Extracted entries:
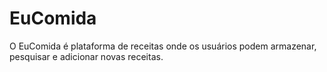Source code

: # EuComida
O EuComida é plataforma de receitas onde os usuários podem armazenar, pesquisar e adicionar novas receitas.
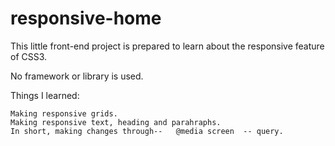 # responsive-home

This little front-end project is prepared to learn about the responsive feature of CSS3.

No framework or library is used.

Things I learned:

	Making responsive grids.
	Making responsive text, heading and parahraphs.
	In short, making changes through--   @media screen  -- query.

* * *

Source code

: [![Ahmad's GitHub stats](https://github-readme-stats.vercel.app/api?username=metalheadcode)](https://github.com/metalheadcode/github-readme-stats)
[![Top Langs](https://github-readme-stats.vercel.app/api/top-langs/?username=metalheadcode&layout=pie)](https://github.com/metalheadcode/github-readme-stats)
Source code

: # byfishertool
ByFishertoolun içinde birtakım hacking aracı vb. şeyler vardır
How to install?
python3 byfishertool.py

Activity:
Retype exactly, and only, the lines above from the one where "Making responsive text, heading" occurs up to and including the one where "In short, making" occurs.

Answer to this exercise:
	Making responsive text, heading and parahraphs.
	In short, making changes through--   @media screen  -- query.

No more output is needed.